Of Moorings, Elephants, Norwegians, and Codswallop

The oceans are cruel, unforgiving, and destructive. Microbes, algae, plankton, fish, and whales all evolved slowly to make the seas their home. We men and women of science and technology race to catch-up with our steel, our sensors, our computers, our hope, and our wishful thinking. We place ourselves on powerful ships to lower fancy rigs into the water that poke the deep and icy Sea to reveal her secrets. We often wait a year or two or three to pick up our litter of machinery hoping that the sealed battery, electronics, and computer containers are still there with added data. There are thousands of small things that all must go just right to be successful, but one only needs one failure, one oversight, one faulty wire, one scratch or one hair on a rubbery seal, or one wrong letter in a deployment command code and the entire enterprise is doomed to fail. Sisyphus of the Greek tragedies come to mind as does Captain Ahab and his insane quest to control nature. We need time to evolve.

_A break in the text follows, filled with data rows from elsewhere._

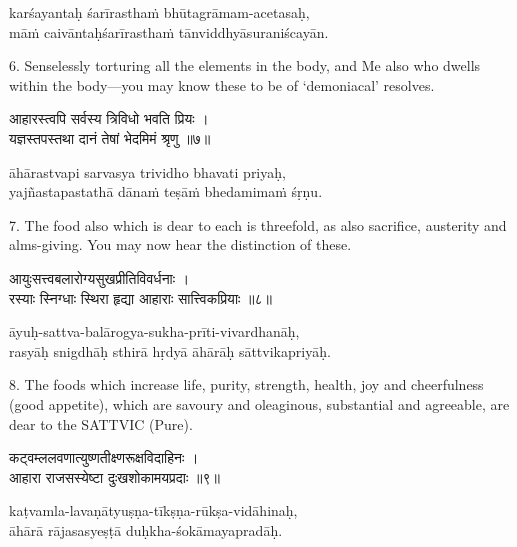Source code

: \begin{transliteration}
karśayantaḥ śarīrasthaṁ bhūtagrāmam-acetasaḥ, \\
māṁ caivāntaḥśarīrasthaṁ tānviddhyāsuraniścayān.
\end{transliteration}

6. Senselessly torturing all the elements in the body, and Me also who dwells
within the body---you may know these to be of `demoniacal' resolves.

\begin{gitaverse}
आहारस्त्वपि सर्वस्य त्रिविधो भवति प्रियः । \\
यज्ञस्तपस्तथा दानं तेषां भेदमिमं श्रृणु ॥७॥
\end{gitaverse}

\begin{transliteration}
āhārastvapi sarvasya trividho bhavati priyaḥ, \\
yajñastapastathā dānaṁ teṣāṁ bhedamimaṁ śṛṇu.
\end{transliteration}

7. The food also which is dear to each is threefold, as also sacrifice,
austerity and alms-giving. You may now hear the distinction of these.

\begin{gitaverse}
आयुःसत्त्वबलारोग्यसुखप्रीतिविवर्धनाः । \\
रस्याः स्निग्धाः स्थिरा हृद्या आहाराः सात्त्विकप्रियाः ॥८॥
\end{gitaverse}

\begin{transliteration}
āyuḥ-sattva-balārogya-sukha-prīti-vivardhanāḥ, \\
rasyāḥ snigdhāḥ sthirā hṛdyā āhārāḥ sāttvikapriyāḥ.
\end{transliteration}

8. The foods which increase life, purity, strength, health, joy and
cheerfulness (good appetite), which are savoury and oleaginous, substantial and
agreeable, are dear to the SATTVIC (Pure).

\begin{gitaverse}
कट्वम्ललवणात्युष्णतीक्ष्णरूक्षविदाहिनः । \\
आहारा राजसस्येष्टा दुःखशोकामयप्रदाः ॥९॥
\end{gitaverse}

\begin{transliteration}
kaṭvamla-lavaṇātyuṣṇa-tīkṣṇa-rūkṣa-vidāhinaḥ, \\
āhārā rājasasyeṣṭā duḥkha-śokāmayapradāḥ.
\end{transliteration}

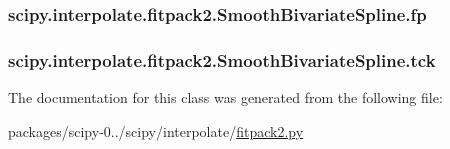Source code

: \subsubsection[{fp}]{\setlength{\rightskip}{0pt plus 5cm}scipy.\+interpolate.\+fitpack2.\+Smooth\+Bivariate\+Spline.\+fp}\label{classscipy_1_1interpolate_1_1fitpack2_1_1SmoothBivariateSpline_ac327a5d375e78d0371ee8d620bb5bd0b}
\hypertarget{classscipy_1_1interpolate_1_1fitpack2_1_1SmoothBivariateSpline_a7b6a3bbcf8998bc9d9267532087d77e4}{}
\subsubsection[{tck}]{\setlength{\rightskip}{0pt plus 5cm}scipy.\+interpolate.\+fitpack2.\+Smooth\+Bivariate\+Spline.\+tck}\label{classscipy_1_1interpolate_1_1fitpack2_1_1SmoothBivariateSpline_a7b6a3bbcf8998bc9d9267532087d77e4}


The documentation for this class was generated from the following file\+:\begin{DoxyCompactItemize}
\item 
packages/scipy-\/0../scipy/interpolate/\hyperlink{fitpack2_8py}{fitpack2.\+py}\end{DoxyCompactItemize}
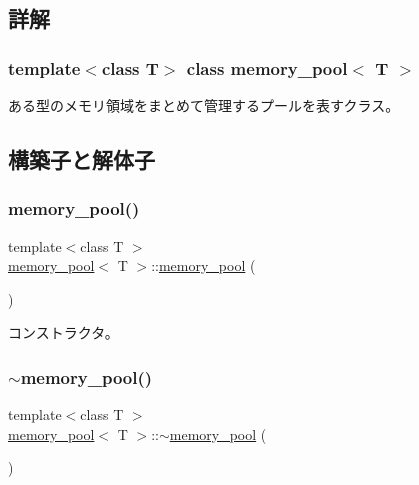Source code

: \subsection{詳解}
\subsubsection*{template$<$class T$>$\newline
class memory\+\_\+pool$<$ T $>$}

ある型のメモリ領域をまとめて管理するプールを表すクラス。 

\subsection{構築子と解体子}
\hypertarget{classmemory__pool_aefcedeb50bbee5b4b55add4cff1dc1cd}{}\label{classmemory__pool_aefcedeb50bbee5b4b55add4cff1dc1cd} 
\subsubsection{\texorpdfstring{memory\+\_\+pool()}{memory\_pool()}\hspace{0.1cm}{\footnotesize\ttfamily [1/3]}}
{\footnotesize\ttfamily template$<$class T $>$ \\
\hyperlink{classmemory__pool}{memory\+\_\+pool}$<$ T $>$\+::\hyperlink{classmemory__pool}{memory\+\_\+pool} (\begin{DoxyParamCaption}{ }\end{DoxyParamCaption})}

コンストラクタ。 \hypertarget{classmemory__pool_a3431323fb4ac4b685b0e7a6c1da2094d}{}\label{classmemory__pool_a3431323fb4ac4b685b0e7a6c1da2094d} 
\subsubsection{\texorpdfstring{$\sim$memory\+\_\+pool()}{~memory\_pool()}}
{\footnotesize\ttfamily template$<$class T $>$ \\
\hyperlink{classmemory__pool}{memory\+\_\+pool}$<$ T $>$\+::$\sim$\hyperlink{classmemory__pool}{memory\+\_\+pool} (\begin{DoxyParamCaption}{ }\end{DoxyParamCaption})\hspace{0.3cm}{\ttfamily [virtual]}}

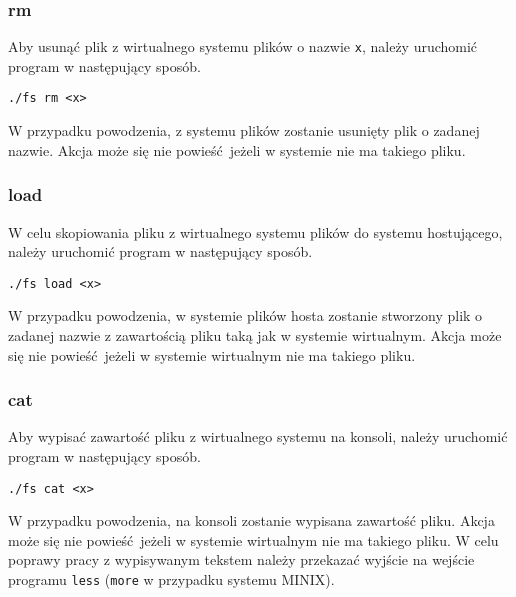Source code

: \documentclass{mwrep}
\begin{document}
\subsubsection{rm}
Aby usunąć plik z wirtualnego systemu plików o nazwie \texttt{x}, należy uruchomić program w następujący sposób.
\begin{center}
    \texttt{./fs rm <x>}
\end{center}
W przypadku powodzenia, z systemu plików zostanie usunięty plik o zadanej nazwie.
Akcja może się nie powieść jeżeli w systemie nie ma takiego pliku.

\subsubsection{load}
W celu skopiowania pliku z wirtualnego systemu plików do systemu hostującego, należy uruchomić program w następujący sposób. 
\begin{center}
    \texttt{./fs load <x>}
\end{center}
W przypadku powodzenia, w systemie plików hosta zostanie stworzony plik o zadanej nazwie z zawartością pliku taką jak
w systemie wirtualnym.
Akcja może się nie powieść jeżeli w systemie wirtualnym nie ma takiego pliku.

\subsubsection{cat}
Aby wypisać zawartość pliku z wirtualnego systemu na konsoli, należy uruchomić program w następujący sposób.
\begin{center}
    \texttt{./fs cat <x>}
\end{center}
W przypadku powodzenia, na konsoli zostanie wypisana zawartość pliku. 
Akcja może się nie powieść jeżeli w systemie wirtualnym nie ma takiego pliku. W celu poprawy pracy z wypisywanym 
tekstem należy przekazać wyjście na wejście programu \texttt{less} (\texttt{more} w przypadku systemu MINIX).
\end{document}

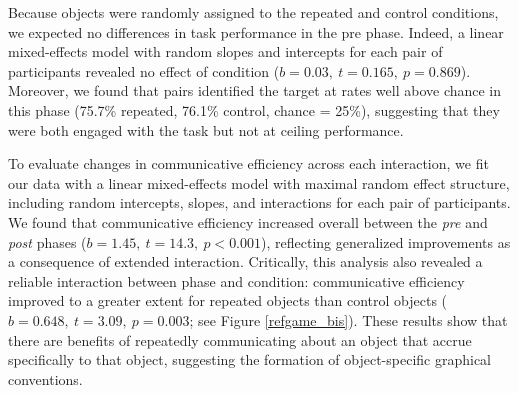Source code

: \documentclass[10pt,letterpaper]{article}
\begin{document}
Because objects were randomly assigned to the repeated and control conditions, we expected no differences in task performance in the pre phase. Indeed, a linear mixed-effects model with random slopes and intercepts for each pair of participants revealed no effect of condition ($b = 0.03, ~t = 0.165, ~p = 0.869$). Moreover, we found that pairs identified the target at rates well above chance in this phase (75.7\% repeated, 76.1\% control, chance = 25\%), suggesting that they were both engaged with the task but not at ceiling performance.


To evaluate changes in communicative efficiency across each interaction, we fit our data with a linear mixed-effects model with maximal random effect structure, including random intercepts, slopes, and interactions for each pair of participants. 
We found that communicative efficiency increased overall between the \textit{pre} and \textit{post} phases ($b = 1.45,~t = 14.3,~p <0.001$), reflecting generalized improvements as a consequence of extended interaction.
Critically, this analysis also revealed a reliable interaction between phase and condition: communicative efficiency improved to a greater extent for repeated objects than control objects ($b = 0.648, ~t = 3.09,~p = 0.003$; see Figure \ref{refgame_bis}). 
These results show that there are benefits of repeatedly communicating about an object that accrue specifically to that object, suggesting the formation of object-specific graphical conventions. 
 


\end{document}
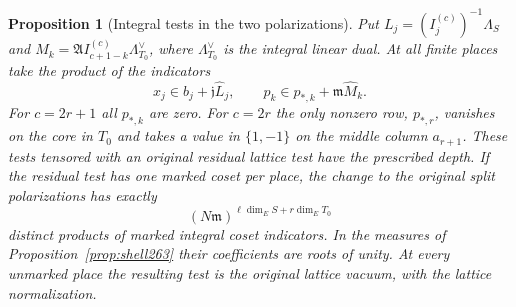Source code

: \documentclass[a4paper,11pt]{article}
\newtheorem{proposition}{Proposition}[section]
\theoremstyle{definition}
\theoremstyle{remark}
\numberwithin{equation}{section}
\begin{document}
\begin{proposition}[Integral tests in the two polarizations]\leavevmode
\label{prop:positions264}
Put \(L_j=(I_j^{(c)})^{-1}\Lambda_S\) and
\(M_k=\mathfrak A I_{c+1-k}^{(c)}\Lambda_{T_0}^{\vee}\), where
\(\Lambda_{T_0}^{\vee}\) is the integral linear dual. At all finite
places take the product of the indicators
\[
  x_j\in b_j+\mathfrak j\widehat L_j,\qquad
  p_k\in p_{*,k}+\mathfrak m\widehat M_k .
\]
For \(c=2r+1\) all \(p_{*,k}\) are zero. For \(c=2r\) the only
nonzero row, \(p_{*,r}\), vanishes on the core in \(T_0\) and
takes a value in \(\{1,-1\}\) on the middle column \(a_{r+1}\).
These tests tensored with an original residual lattice test have
the prescribed depth. If the residual test has one marked
coset per place, the change to the original split polarizations
has exactly
\[
              (N\mathfrak m)^{\ell\dim_E S+r\dim_E T_0}
\]
distinct products of marked integral coset indicators. In the
measures of Proposition~\ref{prop:shell263} their coefficients
are roots of unity. At every unmarked place the resulting test
is the original lattice vacuum, with the lattice normalization.
\end{proposition}
\end{document}
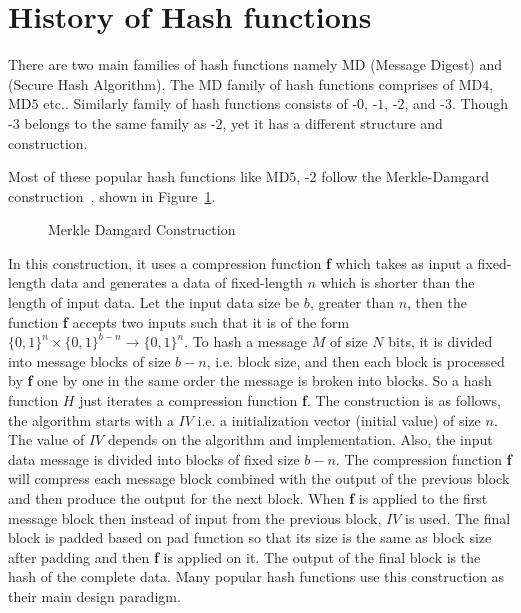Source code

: \section{History of Hash functions}

There are two main families of hash functions namely MD (Message Digest) and \SHA (Secure Hash Algorithm). The MD family of hash functions comprises of MD$4$, MD$5$ etc.. Similarly \SHA{} family of hash functions consists of \SHA-$0$, \SHA-$1$, \SHA-$2$, and \SHA-$3$.
Though \SHA-$3$ belongs to the same family as \SHA-$2$, yet it has a different structure and construction.

Most of these popular hash functions like MD$5$, \SHA-$2$ follow the Merkle-Damgard construction~\cite{merkle}, shown in Figure~\ref{MDConstruction}.
%
\begin{figure}
    \centering
    \caption{Merkle Damgard Construction~\cite{MDamgard}}
    \label{MDConstruction}
\end{figure}
%
%
In this construction, it uses a compression function \textbf{f} which takes as input a fixed-length data and generates a data of fixed-length $n$ which is shorter than the length of input data. Let the input data size be $b$, greater than $n$, then the function \textbf{f} accepts two inputs such that it is of the form $\big\{0,1\big\}^n \times \big\{0,1\big\}^{b - n} \rightarrow \big\{0,1\big\}^n$. To hash a message $M$ of size $N$ bits, it is divided into message blocks of size $b-n$, i.e. block size, and then each block is processed by \textbf{f} one by one in the same order the message is broken into blocks. So a hash function $H$ just iterates a compression function \textbf{f}. The construction is as follows, the algorithm starts with a $IV$ i.e. a initialization vector (initial value) of size $n$. The value of $IV$ depends on the algorithm and implementation. Also, the input data message is divided into blocks of fixed size $b-n$. The compression function \textbf{f} will compress each message block combined with the output of the previous block and then produce the output for the next block. When \textbf{f} is applied to the first message block then instead of input from the previous block, $IV$ is used. The final block is padded based on pad function so that its size is the same as block size after padding and then \textbf{f} is applied on it. The output of the final block is the hash of the complete data. Many popular hash functions use this construction as their main design paradigm. 

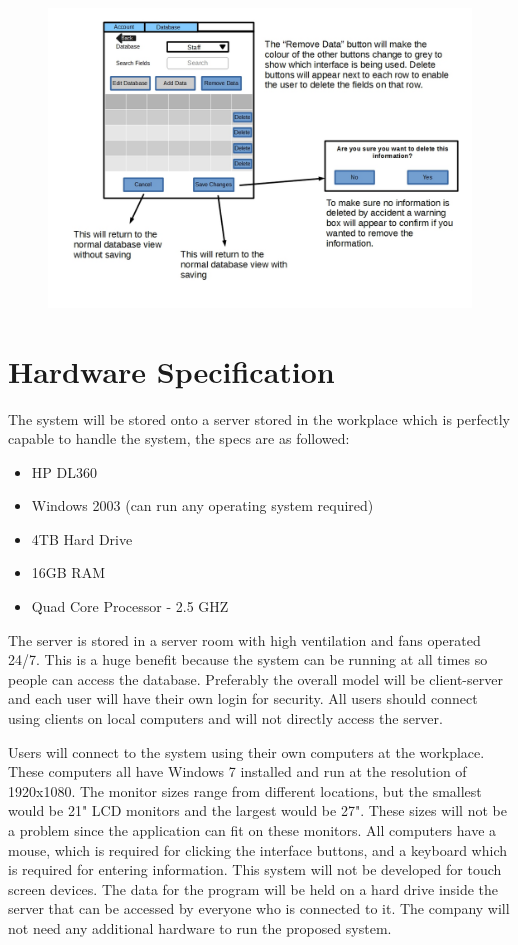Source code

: \begin{figure}[H]
\includegraphics[width=\textwidth]{GUI_Design14.jpg}
\caption{}
\end{figure}


\section {Hardware Specification}

The system will be stored onto a server stored in the workplace which is perfectly capable to handle the system, the specs are as followed:
\begin{itemize}
\item HP DL360
\item Windows 2003 (can run any operating system required)
\item 4TB Hard Drive
\item 16GB RAM
\item Quad Core Processor - 2.5 GHZ
\end{itemize}
The server is stored in a server room with high ventilation and fans operated 24/7. This is a huge benefit because the system can be running at all times so people can access the database. Preferably the overall model will be client-server and each user will have their own login for security. All users should connect using clients on local computers and will not directly access the server.

Users will connect to the system using their own computers at the workplace. These computers all have Windows 7 installed and run at the resolution of 1920x1080. The monitor sizes range from different locations, but the smallest would be 21" LCD monitors and the largest would be 27". These sizes will not be a problem since the application can fit on these monitors. All computers have a mouse, which is required for clicking the interface buttons, and a keyboard which is required for entering information. This system will not be developed for touch screen devices. The data for the program will be held on a hard drive inside the server that can be accessed by everyone who is connected to it. The company will not need any additional hardware to run the proposed system.

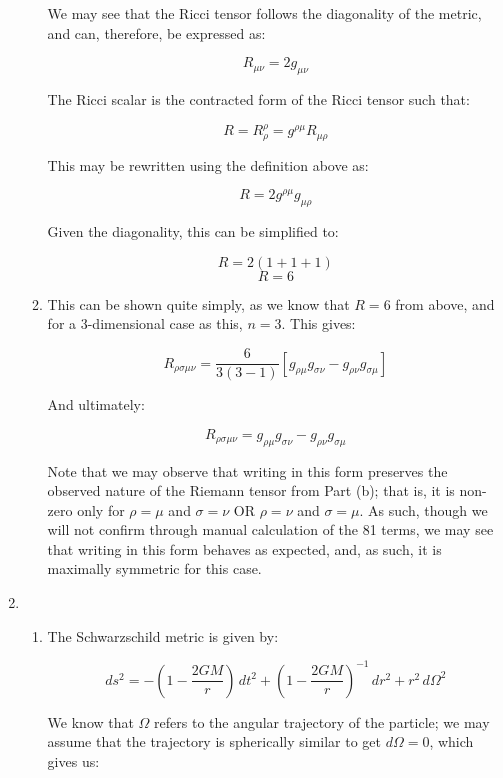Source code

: \begin{enumerate}
\begin{enumerate}
        We may see that the Ricci tensor follows the diagonality of the metric, and can, therefore, be expressed as:

        $$\boxed{R_{\mu\nu}=2g_{\mu\nu}}$$

        The Ricci scalar is the contracted form of the Ricci tensor such that:

        $$R=R^{\rho}_{\rho}=g^{\rho\mu}R_{\mu\rho}$$

        This may be rewritten using the definition above as:

        $$R=2g^{\rho\mu}g_{\mu\rho}$$

        Given the diagonality, this can be simplified to:

        $$R=2(1+1+1)$$
        $$\boxed{R=6}$$

      \item 

        This can be shown quite simply, as we know that $R=6$ from above, and for a 3-dimensional case as this, $n=3$. This gives:

        $$R_{\rho\sigma\mu\nu}=\frac{6}{3(3-1)}\left[ g_{\rho\mu}g_{\sigma\nu}-g_{\rho\nu}g_{\sigma\mu} \right]$$

        And ultimately:

        $$\boxed{R_{\rho\sigma\mu\nu}=g_{\rho\mu}g_{\sigma\nu}-g_{\rho\nu}g_{\sigma\mu}}$$

        Note that we may observe that writing in this form preserves the observed nature of the Riemann tensor from Part (b); that is, it is non-zero only for $\rho=\mu$ and $\sigma=\nu$ OR $\rho=\nu$ and $\sigma=\mu$. As such, though we will not confirm through manual calculation of the 81 terms, we may see that writing in this form behaves as expected, and, as such, it is maximally symmetric for this case.

    \end{enumerate}

  \item

    \begin{enumerate}

      \item 

        The Schwarzschild metric is given by:

        $$ds^2=-\left( 1-\frac{2GM}{r} \right)\,dt^2+\left( 1-\frac{2GM}{r} \right)^{-1}\,dr^2+r^2\,d\Omega^2$$

        We know that $\Omega$ refers to the angular trajectory of the particle; we may assume that the trajectory is spherically similar to get $d\Omega=0$, which gives us:


\end{enumerate}
\end{enumerate}
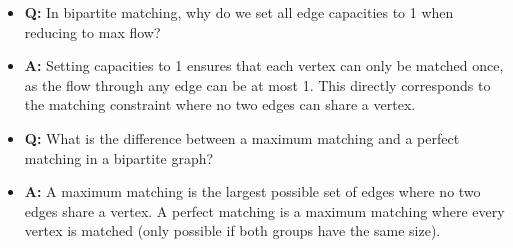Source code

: \documentclass[11pt,a4paper]{article}
\begin{document}
\begin{multicols}{2}
\begin{itemize}
    \item \textbf{Q:} In bipartite matching, why do we set all edge capacities to 1 when reducing to max flow?
    \item \textbf{A:} Setting capacities to 1 ensures that each vertex can only be matched once, as the flow through any edge can be at most 1. This directly corresponds to the matching constraint where no two edges can share a vertex.

    \item \textbf{Q:} What is the difference between a maximum matching and a perfect matching in a bipartite graph?
    \item \textbf{A:} A maximum matching is the largest possible set of edges where no two edges share a vertex. A perfect matching is a maximum matching where every vertex is matched (only possible if both groups have the same size).
\end{itemize}

\end{multicols}
\end{document}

Less than 100 years ago Harald Sverdrup was the first to deploy a machine in the Arctic Ocean off Siberia to measure ocean currents. He used these data to write about tides, forces, and balances to make predictions on how wind and ice drive ocean currents and vice versa. This was many years before he transformed ocean-research to ocean-going research as director of Scripps Institution of Oceanography in San Diego, California during the Second World War. As a “Resident Alien” from Norway he helped the Americans win the war by organizing scientists into skilled ocean-going groups to better predict waves, weather, and acoustics. Revolutionary measurements and advances were made with minimal bureaucratic overhead and results were used immediately to land troops on African and European beaches, to send planes with bombs to raid on Germany and Japan, to equip destroyers with sonar to hunt and sink submarines. After the war Sverdrup returned to his home country to direct the Norwegian Polar Institute with a deep sense of duty to help rebuild a Norway devastated by war and occupation. The basic design of his current-measuring device still exists today, made by Aanderaa. This Norwegian company has a stellar reputation for simple yet robust design that transitioned into the computer age.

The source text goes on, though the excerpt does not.